Source data ->
_ _ _

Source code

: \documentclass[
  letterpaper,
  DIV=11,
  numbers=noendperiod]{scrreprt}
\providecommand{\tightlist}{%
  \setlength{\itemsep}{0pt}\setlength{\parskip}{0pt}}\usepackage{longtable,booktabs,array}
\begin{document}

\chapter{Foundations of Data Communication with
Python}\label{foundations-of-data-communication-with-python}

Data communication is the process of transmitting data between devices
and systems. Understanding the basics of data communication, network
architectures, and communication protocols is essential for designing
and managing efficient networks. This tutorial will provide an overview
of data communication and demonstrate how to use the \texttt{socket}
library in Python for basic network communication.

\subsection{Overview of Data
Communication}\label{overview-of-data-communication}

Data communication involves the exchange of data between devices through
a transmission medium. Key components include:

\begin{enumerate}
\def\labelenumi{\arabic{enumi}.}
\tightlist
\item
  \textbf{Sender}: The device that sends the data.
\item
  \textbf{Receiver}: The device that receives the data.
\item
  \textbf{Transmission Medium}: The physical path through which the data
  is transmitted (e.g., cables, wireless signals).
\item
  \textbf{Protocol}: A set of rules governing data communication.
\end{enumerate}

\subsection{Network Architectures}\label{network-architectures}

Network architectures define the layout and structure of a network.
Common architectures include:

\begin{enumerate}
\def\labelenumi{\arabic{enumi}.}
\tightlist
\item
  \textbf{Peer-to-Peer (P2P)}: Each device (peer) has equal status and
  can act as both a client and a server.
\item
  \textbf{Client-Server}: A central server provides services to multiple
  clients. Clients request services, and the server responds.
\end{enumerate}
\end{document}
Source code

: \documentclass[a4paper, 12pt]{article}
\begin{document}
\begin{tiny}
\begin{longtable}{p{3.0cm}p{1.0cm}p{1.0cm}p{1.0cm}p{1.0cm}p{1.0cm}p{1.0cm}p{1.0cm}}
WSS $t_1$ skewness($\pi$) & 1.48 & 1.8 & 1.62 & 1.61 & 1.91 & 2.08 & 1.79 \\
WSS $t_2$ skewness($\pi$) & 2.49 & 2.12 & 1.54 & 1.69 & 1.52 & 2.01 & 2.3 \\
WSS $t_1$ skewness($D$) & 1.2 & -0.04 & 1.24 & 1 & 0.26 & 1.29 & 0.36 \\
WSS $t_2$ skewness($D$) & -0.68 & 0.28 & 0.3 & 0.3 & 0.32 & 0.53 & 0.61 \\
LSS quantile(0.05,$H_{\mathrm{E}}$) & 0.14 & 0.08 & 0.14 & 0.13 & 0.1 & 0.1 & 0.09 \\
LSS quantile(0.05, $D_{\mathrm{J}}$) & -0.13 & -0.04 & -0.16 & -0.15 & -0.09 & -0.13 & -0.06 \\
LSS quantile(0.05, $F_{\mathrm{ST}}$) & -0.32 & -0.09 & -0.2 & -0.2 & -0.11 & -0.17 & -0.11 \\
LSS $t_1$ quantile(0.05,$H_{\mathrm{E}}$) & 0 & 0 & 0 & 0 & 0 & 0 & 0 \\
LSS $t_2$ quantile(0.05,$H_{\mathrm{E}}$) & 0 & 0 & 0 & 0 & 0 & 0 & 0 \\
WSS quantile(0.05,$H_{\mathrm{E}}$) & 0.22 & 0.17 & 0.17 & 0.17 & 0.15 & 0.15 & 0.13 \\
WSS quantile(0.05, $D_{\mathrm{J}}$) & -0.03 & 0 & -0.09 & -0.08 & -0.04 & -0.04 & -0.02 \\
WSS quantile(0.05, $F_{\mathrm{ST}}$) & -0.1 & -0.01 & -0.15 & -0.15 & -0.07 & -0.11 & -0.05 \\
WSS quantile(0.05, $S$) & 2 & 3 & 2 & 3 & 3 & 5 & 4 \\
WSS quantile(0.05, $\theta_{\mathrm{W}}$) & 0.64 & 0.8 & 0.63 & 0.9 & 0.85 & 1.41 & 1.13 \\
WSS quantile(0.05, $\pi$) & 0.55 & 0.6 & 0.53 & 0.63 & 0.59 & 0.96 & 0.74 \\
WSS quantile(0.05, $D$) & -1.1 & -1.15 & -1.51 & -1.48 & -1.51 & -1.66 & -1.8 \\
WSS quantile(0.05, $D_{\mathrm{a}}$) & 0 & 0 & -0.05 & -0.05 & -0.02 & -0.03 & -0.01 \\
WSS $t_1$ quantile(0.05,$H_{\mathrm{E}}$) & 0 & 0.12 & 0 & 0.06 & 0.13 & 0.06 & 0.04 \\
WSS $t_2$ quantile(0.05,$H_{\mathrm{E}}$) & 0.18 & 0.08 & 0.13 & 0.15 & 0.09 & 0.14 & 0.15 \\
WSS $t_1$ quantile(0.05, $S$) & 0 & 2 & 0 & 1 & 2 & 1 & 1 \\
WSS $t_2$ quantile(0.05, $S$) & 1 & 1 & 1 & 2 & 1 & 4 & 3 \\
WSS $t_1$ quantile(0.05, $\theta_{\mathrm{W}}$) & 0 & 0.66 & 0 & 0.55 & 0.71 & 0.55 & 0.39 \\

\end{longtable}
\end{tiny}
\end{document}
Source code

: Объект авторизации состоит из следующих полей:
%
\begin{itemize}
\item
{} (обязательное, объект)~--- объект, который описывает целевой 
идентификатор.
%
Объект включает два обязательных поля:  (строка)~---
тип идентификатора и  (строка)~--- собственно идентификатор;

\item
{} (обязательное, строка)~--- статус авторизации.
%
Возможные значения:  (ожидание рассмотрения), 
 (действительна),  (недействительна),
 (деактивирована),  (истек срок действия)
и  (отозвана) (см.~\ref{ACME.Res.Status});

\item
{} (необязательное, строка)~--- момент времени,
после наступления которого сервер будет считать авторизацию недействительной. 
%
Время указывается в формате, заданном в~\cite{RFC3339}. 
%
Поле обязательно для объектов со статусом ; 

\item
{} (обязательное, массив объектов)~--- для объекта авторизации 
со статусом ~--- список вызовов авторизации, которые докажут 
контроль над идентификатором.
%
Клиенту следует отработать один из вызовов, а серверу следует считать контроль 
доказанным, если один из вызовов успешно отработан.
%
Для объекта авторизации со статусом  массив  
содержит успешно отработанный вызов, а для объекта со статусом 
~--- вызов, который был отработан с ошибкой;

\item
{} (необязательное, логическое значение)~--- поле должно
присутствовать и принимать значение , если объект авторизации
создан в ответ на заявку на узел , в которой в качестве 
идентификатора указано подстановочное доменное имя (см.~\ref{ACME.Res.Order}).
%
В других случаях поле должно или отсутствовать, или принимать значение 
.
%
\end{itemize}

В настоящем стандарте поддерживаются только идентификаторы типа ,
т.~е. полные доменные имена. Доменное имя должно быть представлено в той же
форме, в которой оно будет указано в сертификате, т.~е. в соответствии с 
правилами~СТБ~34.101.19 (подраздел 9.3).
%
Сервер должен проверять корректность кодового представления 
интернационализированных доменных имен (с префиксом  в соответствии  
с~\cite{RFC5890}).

_ _ _

To do -> Every line of the listing that holds the word "include" is to be found and copied.

Output of the task ->
a transmission medium. Key components include:
Common architectures include:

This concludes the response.